I find peace in the small fractions of time when I don't have to think. I just act. A calm washes over me where I am certain that I will be okay, that I am okay actually. I long for those small moments to become my reality.
These moments come to me in the form of the adrenalin rushes at the gym or running the cold winter streets of this stupid little town. The simplicity of the warm supportive arms of Matt where I have been finding myself more and more frequently paints a fake reality that in the moment seems just right, laughing and talking about nothing important for hours at a time, not a thought as to what happens in the morning when we both have to go back to our real lives. Then there are those times while teaching and helping the children who have become such a big part of my life, their small optimistic existence never ceases to bring me out of whatever funk I have found myself in. There is also the small amount of time where I simply curl up in my bed with a glass of wine and a good book.

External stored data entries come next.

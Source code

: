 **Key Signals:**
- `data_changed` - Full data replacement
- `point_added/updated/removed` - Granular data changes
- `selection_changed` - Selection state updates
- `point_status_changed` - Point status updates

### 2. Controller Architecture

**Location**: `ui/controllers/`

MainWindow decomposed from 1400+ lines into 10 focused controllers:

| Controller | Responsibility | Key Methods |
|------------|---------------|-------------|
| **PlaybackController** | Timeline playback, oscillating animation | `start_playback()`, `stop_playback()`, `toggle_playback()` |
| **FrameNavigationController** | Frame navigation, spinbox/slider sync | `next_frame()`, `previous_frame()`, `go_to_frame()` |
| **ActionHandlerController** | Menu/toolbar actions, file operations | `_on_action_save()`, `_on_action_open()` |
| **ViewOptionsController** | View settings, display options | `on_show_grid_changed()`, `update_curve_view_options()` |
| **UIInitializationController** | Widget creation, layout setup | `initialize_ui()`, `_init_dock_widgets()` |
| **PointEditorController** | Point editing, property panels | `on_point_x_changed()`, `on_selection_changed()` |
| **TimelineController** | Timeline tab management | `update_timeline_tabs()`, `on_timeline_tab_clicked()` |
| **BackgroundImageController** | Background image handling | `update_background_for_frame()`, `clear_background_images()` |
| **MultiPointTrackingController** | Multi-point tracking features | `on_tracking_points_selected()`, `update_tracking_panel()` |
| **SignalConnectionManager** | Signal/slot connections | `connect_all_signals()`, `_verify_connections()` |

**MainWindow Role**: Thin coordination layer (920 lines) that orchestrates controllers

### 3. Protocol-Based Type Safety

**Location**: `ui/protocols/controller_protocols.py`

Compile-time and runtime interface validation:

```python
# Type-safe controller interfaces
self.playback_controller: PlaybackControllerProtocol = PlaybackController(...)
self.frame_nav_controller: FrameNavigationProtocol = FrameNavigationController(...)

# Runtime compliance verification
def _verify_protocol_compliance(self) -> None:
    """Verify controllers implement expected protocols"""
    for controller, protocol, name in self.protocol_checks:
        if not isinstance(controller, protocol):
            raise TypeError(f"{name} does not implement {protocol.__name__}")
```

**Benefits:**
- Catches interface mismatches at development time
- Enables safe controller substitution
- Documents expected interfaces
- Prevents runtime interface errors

I block the big picture of my life and just savor the moment.
But reality check.
My house seems to be my anchor. Both the anchor keeping me safe from floating off to sea to potentially never be seen or heard from again, but also the weight dragging me along, preventing me from moving to calmer waters. Jim is the rough water. I am the one who stirred it up, but there is no calming it. It will tear us both apart just for the sake of staying together. If I could just leave him everything I would. He doesn't want it. Neither do I. It traps me.
This weekend was a series of small moments but when I woke up this morning I remembered that although our lives are made up of a series of small moments, you cannot escape the reality of your life.